Please restate word for word, and with nothing added, the lines that run from the one holding "For (1), choose" to the end of the entries below.
Start of Entries provided
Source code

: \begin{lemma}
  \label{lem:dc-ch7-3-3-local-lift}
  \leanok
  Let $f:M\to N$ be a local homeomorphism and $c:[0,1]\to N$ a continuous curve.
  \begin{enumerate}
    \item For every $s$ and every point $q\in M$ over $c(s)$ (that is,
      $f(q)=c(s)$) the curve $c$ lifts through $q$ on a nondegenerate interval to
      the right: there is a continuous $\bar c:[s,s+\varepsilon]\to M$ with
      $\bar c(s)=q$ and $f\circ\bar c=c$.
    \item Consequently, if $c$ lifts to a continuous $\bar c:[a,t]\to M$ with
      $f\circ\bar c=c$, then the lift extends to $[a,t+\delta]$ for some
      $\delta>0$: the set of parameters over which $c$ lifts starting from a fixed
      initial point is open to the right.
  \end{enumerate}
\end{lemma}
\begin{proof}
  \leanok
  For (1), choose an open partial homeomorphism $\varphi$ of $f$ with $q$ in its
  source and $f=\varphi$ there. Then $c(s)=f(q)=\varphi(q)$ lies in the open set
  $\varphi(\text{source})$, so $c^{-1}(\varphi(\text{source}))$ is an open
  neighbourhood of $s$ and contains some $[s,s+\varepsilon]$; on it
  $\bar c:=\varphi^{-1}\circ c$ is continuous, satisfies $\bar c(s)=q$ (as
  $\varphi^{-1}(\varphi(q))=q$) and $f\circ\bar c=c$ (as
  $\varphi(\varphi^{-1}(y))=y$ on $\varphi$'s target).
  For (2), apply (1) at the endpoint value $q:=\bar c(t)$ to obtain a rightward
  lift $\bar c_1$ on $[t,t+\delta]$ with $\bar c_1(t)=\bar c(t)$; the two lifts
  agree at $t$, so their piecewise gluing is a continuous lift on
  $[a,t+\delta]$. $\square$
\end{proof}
End of Entries provided
→ Result of this task:
  For (1), choose an open partial homeomorphism $\varphi$ of $f$ with $q$ in its
  source and $f=\varphi$ there. Then $c(s)=f(q)=\varphi(q)$ lies in the open set
  $\varphi(\text{source})$, so $c^{-1}(\varphi(\text{source}))$ is an open
  neighbourhood of $s$ and contains some $[s,s+\varepsilon]$; on it
  $\bar c:=\varphi^{-1}\circ c$ is continuous, satisfies $\bar c(s)=q$ (as
  $\varphi^{-1}(\varphi(q))=q$) and $f\circ\bar c=c$ (as
  $\varphi(\varphi^{-1}(y))=y$ on $\varphi$'s target).
  For (2), apply (1) at the endpoint value $q:=\bar c(t)$ to obtain a rightward
  lift $\bar c_1$ on $[t,t+\delta]$ with $\bar c_1(t)=\bar c(t)$; the two lifts
  agree at $t$, so their piecewise gluing is a continuous lift on
  $[a,t+\delta]$. $\square$
\end{proof}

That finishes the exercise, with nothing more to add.